Brief :: Set down exactly the lines below, starting at the one that contains "split-screen multiplayer gaming!" and ending at the one that contains "with Bitpay API", with both of those lines included and nothing else.

====================

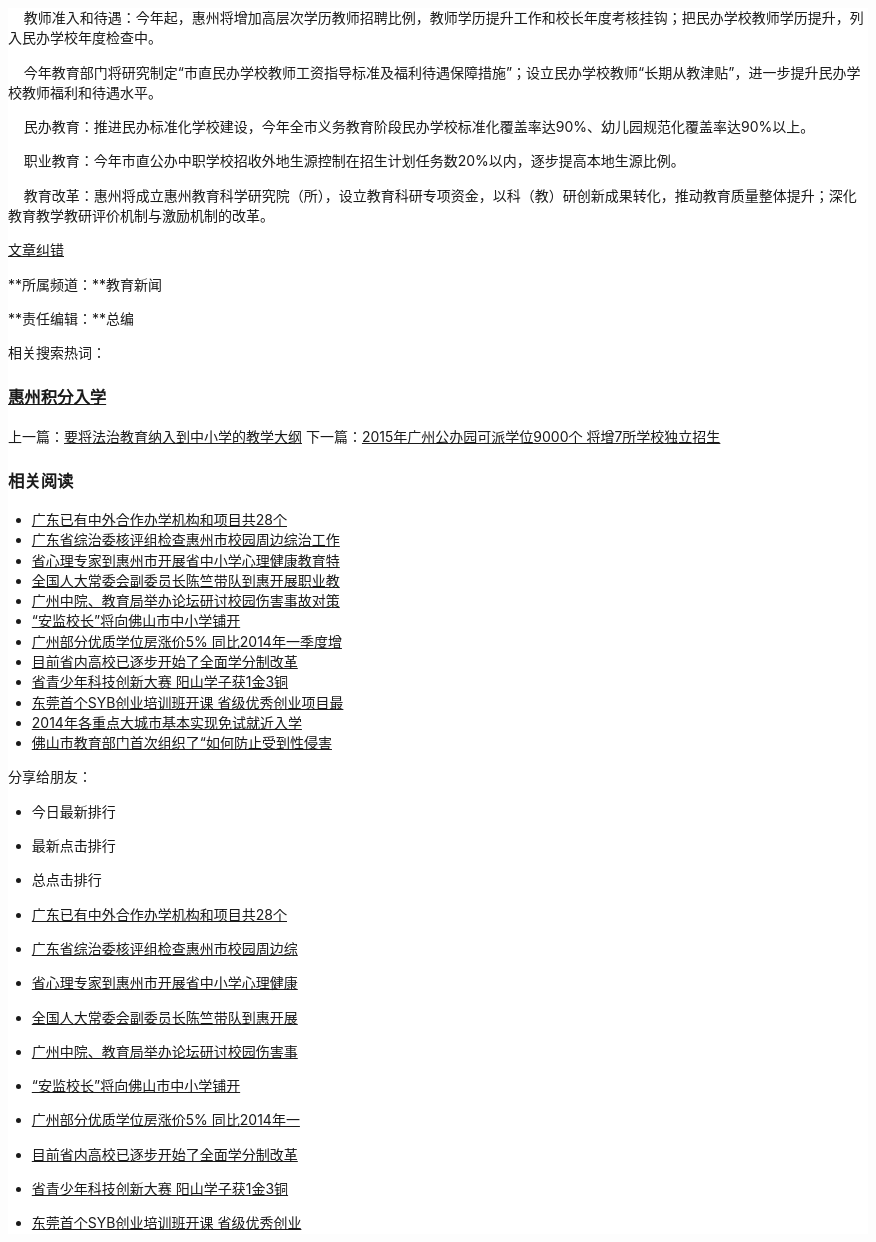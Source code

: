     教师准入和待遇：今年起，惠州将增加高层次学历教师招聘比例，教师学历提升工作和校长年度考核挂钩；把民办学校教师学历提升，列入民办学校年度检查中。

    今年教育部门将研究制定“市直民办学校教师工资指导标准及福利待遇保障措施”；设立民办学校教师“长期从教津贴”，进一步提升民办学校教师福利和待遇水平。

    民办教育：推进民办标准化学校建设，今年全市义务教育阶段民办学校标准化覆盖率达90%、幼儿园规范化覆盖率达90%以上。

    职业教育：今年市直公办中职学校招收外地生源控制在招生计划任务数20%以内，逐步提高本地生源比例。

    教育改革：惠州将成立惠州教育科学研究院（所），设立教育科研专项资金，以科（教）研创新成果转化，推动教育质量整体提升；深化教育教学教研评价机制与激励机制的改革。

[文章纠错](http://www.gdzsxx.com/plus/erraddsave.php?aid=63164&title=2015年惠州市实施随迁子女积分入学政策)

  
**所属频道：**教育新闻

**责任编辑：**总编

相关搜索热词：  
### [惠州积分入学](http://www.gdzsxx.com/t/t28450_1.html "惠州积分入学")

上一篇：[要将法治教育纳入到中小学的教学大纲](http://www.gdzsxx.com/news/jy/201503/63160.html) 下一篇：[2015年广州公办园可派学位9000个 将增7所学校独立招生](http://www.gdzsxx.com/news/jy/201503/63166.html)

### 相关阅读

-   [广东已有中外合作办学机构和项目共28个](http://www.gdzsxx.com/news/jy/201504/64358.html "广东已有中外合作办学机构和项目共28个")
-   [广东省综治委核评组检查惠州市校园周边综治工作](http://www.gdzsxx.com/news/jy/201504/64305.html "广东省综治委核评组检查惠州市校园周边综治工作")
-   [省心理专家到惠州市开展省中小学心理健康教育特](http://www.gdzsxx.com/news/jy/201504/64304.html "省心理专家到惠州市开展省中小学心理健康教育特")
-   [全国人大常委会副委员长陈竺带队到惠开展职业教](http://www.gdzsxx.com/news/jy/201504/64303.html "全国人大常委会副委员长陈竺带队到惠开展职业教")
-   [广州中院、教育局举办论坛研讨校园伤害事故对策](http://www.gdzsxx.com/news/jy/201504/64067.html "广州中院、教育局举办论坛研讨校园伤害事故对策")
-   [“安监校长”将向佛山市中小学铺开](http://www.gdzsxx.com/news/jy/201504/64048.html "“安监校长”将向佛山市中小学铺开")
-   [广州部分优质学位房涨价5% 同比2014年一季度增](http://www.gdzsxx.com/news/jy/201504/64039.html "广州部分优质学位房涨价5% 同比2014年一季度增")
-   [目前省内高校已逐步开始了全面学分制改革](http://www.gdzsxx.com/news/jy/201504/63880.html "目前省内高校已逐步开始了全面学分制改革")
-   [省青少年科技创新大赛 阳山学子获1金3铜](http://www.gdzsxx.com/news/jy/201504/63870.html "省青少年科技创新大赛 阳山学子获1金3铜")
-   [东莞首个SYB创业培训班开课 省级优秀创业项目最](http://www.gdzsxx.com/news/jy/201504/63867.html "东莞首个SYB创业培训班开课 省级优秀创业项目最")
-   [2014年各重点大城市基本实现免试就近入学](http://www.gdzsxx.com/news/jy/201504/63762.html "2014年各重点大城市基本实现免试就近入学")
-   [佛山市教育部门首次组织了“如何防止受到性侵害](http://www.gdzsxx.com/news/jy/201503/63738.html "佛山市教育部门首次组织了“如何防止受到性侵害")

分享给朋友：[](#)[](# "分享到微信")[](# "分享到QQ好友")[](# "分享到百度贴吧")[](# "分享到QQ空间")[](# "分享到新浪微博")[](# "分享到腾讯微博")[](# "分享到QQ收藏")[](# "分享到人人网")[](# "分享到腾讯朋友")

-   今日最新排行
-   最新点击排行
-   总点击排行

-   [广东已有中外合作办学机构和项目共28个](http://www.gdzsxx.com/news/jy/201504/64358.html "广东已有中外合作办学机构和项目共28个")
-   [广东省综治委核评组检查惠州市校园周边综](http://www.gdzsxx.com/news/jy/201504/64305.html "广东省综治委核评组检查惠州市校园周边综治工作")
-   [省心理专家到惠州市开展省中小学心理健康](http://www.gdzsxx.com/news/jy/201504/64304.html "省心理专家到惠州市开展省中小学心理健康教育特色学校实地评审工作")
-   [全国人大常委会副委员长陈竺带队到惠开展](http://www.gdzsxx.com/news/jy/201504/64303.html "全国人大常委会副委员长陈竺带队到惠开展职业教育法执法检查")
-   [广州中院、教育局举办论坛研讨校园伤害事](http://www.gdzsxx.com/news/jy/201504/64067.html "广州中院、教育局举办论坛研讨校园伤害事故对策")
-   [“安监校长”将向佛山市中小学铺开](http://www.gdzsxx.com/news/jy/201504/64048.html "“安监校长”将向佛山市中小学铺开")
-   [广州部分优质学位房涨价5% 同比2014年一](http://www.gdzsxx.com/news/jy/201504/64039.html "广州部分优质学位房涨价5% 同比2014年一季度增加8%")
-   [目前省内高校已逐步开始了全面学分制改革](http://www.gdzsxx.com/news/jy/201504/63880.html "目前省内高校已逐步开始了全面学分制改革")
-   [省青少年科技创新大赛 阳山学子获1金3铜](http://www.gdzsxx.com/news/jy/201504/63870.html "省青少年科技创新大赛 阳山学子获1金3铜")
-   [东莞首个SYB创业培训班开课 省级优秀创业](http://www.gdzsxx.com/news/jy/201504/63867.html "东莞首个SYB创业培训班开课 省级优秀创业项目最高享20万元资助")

====================

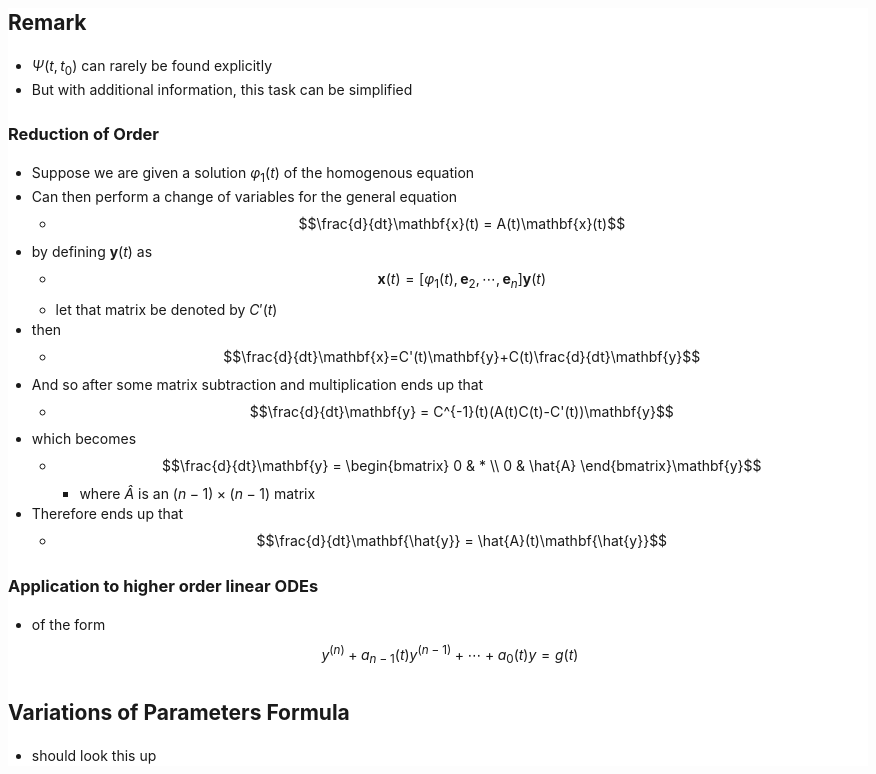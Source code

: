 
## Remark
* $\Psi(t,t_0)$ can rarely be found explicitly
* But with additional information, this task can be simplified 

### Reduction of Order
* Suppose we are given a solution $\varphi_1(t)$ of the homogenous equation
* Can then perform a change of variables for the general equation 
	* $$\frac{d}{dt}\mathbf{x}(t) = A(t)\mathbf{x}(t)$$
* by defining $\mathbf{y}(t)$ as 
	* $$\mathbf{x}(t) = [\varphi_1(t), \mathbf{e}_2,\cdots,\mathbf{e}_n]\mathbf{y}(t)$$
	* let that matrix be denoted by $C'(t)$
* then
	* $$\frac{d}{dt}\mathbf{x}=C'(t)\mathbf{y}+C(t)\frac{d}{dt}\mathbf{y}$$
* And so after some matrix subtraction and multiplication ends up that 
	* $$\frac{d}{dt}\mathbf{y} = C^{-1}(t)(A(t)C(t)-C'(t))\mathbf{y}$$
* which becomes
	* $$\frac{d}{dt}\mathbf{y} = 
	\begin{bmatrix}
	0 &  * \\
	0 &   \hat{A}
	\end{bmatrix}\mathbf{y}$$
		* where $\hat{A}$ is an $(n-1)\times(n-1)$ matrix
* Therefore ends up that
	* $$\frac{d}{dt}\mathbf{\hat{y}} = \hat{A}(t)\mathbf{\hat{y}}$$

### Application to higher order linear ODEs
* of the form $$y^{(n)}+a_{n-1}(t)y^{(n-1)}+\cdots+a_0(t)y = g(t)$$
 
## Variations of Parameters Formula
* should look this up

====================

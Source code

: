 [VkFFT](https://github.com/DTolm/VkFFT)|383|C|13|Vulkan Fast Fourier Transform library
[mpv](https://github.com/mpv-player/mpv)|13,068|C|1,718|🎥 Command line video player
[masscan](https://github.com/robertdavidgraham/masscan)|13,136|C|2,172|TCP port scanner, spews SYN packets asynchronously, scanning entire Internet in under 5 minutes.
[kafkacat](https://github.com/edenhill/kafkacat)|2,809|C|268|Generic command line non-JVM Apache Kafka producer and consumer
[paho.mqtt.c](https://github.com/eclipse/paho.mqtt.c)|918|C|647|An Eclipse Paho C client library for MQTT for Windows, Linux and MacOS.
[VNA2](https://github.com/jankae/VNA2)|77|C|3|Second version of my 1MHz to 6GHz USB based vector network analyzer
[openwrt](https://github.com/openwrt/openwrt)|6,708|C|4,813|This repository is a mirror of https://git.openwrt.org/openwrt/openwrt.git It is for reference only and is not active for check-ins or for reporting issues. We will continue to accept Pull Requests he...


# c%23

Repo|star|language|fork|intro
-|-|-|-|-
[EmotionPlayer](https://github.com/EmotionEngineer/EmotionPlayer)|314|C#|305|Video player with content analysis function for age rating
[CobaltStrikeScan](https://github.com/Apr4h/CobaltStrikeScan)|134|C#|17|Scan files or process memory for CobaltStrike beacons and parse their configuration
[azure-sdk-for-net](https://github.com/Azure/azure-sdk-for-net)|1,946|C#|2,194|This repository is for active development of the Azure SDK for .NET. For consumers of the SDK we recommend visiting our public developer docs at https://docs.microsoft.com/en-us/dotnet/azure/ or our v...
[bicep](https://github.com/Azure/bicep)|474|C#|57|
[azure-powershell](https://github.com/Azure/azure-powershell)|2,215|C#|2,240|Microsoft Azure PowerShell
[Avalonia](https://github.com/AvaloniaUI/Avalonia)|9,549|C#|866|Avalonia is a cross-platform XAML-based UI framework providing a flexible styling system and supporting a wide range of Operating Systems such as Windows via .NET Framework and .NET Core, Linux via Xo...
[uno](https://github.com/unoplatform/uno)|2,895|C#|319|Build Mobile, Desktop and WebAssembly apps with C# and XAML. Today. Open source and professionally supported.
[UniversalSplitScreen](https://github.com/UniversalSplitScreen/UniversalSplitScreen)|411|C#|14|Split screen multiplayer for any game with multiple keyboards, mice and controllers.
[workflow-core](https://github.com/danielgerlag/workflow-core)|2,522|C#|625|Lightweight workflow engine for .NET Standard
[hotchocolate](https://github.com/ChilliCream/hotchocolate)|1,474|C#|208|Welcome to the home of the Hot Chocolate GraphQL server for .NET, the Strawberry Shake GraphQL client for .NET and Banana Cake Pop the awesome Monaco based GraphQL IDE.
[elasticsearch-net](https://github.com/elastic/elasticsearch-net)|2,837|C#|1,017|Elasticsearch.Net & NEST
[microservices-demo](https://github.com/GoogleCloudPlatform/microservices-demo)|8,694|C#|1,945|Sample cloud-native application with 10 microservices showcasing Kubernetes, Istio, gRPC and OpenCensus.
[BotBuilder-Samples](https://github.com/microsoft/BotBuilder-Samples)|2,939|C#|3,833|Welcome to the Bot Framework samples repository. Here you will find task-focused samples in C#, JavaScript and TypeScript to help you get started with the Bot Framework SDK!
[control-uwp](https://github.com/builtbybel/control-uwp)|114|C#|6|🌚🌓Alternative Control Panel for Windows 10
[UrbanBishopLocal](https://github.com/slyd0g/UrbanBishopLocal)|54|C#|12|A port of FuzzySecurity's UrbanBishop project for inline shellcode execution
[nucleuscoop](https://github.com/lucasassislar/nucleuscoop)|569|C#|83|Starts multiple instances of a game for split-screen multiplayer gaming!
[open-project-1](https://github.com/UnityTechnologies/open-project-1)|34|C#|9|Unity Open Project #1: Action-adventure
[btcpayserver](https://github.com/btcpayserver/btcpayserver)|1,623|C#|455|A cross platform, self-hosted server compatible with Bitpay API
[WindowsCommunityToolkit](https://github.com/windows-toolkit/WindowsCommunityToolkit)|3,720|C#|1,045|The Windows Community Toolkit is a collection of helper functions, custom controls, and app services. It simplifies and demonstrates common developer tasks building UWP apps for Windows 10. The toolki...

====================

Response ::
[nucleuscoop](https://github.com/lucasassislar/nucleuscoop)|569|C#|83|Starts multiple instances of a game for split-screen multiplayer gaming!
[open-project-1](https://github.com/UnityTechnologies/open-project-1)|34|C#|9|Unity Open Project #1: Action-adventure
[btcpayserver](https://github.com/btcpayserver/btcpayserver)|1,623|C#|455|A cross platform, self-hosted server compatible with Bitpay API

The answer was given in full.